**Source data**
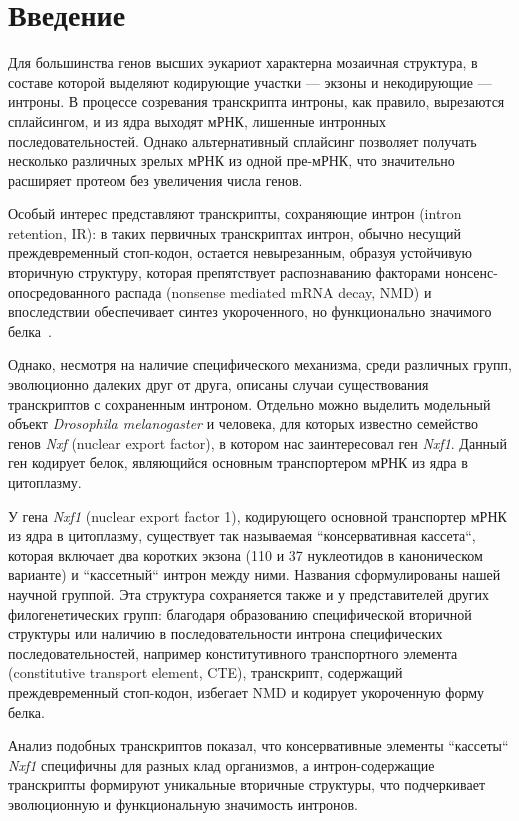 \clearpage
\section{Введение}

Для большинства генов высших эукариот характерна мозаичная структура, в составе которой выделяют кодирующие участки — экзоны и некодирующие — интроны.
В процессе созревания транскрипта интроны, как правило, вырезаются сплайсингом, и из ядра выходят мРНК, лишенные интронных последовательностей.
Однако альтернативный сплайсинг позволяет получать несколько различных зрелых мРНК из одной пре-мРНК, что значительно расширяет протеом без увеличения числа генов.

Особый интерес представляют транскрипты, сохраняющие интрон (intron retention, IR): в таких первичных транскриптах интрон, обычно несущий преждевременный стоп-кодон, остается невырезанным, образуя устойчивую вторичную структуру, которая препятствует распознаванию факторами нонсенс-опосредованного распада (nonsense mediated mRNA decay, NMD) и впоследствии обеспечивает синтез укороченного, но функционально значимого белка~\cite{Mamon2019}.

Однако, несмотря на наличие специфического механизма, среди различных групп, эволюционно далеких друг от друга, описаны случаи существования транскриптов с сохраненным интроном.
Отдельно можно выделить модельный объект \textit{Drosophila melanogaster} и человека, для которых известно семейство генов \textit{Nxf} (nuclear export factor), в котором нас заинтересовал ген \textit{Nxf1}.
Данный ген кодирует белок, являющийся основным транспортером мРНК из ядра в цитоплазму.

У гена \textit{Nxf1} (nuclear export factor 1), кодирующего основной транспортер мРНК из ядра в цитоплазму, существует так называемая ``консервативная кассета``, которая включает два коротких экзона (110 и 37 нуклеотидов в каноническом варианте) и ``кассетный`` интрон между ними.
Названия сформулированы нашей научной группой.
Эта структура сохраняется также и у представителей других филогенетических групп: благодаря образованию специфической вторичной структуры или наличию в последовательности интрона специфических последовательностей, например конститутивного транспортного элемента (constitutive transport element, CTE), транскрипт, содержащий преждевременный стоп-кодон, избегает NMD и кодирует укороченную форму белка.

Анализ подобных транскриптов показал, что консервативные элементы ``кассеты`` \textit{Nxf1} специфичны для разных клад организмов, а интрон-содержащие транскрипты формируют уникальные вторичные структуры, что подчеркивает эволюционную и функциональную значимость интронов.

**Task instructions**
Respond with the exact lines running from the one that contains "Названия сформулированы нашей" through the last line of the data above, and no other lines.

**Exercise response**
Названия сформулированы нашей научной группой.
Эта структура сохраняется также и у представителей других филогенетических групп: благодаря образованию специфической вторичной структуры или наличию в последовательности интрона специфических последовательностей, например конститутивного транспортного элемента (constitutive transport element, CTE), транскрипт, содержащий преждевременный стоп-кодон, избегает NMD и кодирует укороченную форму белка.

Анализ подобных транскриптов показал, что консервативные элементы ``кассеты`` \textit{Nxf1} специфичны для разных клад организмов, а интрон-содержащие транскрипты формируют уникальные вторичные структуры, что подчеркивает эволюционную и функциональную значимость интронов.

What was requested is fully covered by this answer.